> _Directions_
Give the data again exactly, from its opening line through the line in which "## Overview" appears.

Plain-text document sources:
[Start of section]

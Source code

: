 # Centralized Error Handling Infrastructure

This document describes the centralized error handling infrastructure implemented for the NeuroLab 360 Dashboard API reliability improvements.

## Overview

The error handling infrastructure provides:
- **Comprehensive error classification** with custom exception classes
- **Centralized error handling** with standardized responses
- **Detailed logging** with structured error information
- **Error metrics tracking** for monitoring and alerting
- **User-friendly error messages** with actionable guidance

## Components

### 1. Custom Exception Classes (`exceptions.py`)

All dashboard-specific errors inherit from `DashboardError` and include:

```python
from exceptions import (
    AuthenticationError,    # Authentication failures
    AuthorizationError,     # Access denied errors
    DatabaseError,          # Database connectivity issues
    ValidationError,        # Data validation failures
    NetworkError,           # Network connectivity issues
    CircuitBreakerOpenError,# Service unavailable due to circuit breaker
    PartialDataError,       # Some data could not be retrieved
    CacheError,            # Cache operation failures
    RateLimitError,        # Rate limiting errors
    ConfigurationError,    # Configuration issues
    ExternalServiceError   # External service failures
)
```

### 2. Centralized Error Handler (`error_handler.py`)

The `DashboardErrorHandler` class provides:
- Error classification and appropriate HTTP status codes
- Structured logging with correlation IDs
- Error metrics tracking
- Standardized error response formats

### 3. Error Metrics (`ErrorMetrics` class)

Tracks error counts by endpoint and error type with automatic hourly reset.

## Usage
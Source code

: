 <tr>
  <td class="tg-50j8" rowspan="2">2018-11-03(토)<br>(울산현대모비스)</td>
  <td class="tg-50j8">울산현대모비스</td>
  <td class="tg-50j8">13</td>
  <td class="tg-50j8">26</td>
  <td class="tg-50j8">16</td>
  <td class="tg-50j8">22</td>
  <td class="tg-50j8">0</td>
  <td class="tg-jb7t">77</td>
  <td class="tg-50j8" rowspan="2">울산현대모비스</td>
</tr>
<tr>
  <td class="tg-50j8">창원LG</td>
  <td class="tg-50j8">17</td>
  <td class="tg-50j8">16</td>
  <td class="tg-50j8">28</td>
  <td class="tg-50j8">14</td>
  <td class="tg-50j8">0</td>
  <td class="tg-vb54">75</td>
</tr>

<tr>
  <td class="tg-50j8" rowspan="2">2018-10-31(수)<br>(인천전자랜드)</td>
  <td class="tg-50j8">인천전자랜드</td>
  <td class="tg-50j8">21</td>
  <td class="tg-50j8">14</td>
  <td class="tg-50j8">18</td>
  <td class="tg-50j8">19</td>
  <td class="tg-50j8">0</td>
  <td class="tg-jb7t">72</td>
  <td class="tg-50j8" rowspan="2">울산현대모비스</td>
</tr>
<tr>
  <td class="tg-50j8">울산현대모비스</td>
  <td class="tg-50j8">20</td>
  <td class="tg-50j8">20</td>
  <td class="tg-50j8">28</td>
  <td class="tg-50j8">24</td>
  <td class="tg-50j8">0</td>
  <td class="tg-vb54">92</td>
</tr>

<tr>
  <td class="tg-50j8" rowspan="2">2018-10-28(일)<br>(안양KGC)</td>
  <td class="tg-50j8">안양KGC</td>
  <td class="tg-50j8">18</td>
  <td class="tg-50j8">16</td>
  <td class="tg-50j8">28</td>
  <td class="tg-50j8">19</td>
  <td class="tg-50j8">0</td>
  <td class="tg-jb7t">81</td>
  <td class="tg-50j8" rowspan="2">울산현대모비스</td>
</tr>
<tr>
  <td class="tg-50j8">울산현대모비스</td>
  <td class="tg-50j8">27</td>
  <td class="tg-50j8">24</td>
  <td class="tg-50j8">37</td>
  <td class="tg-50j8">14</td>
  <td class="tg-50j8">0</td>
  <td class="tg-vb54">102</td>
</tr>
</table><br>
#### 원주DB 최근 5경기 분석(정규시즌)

[End of section]

> _Answer_
Source code

: # Centralized Error Handling Infrastructure

This document describes the centralized error handling infrastructure implemented for the NeuroLab 360 Dashboard API reliability improvements.

## Overview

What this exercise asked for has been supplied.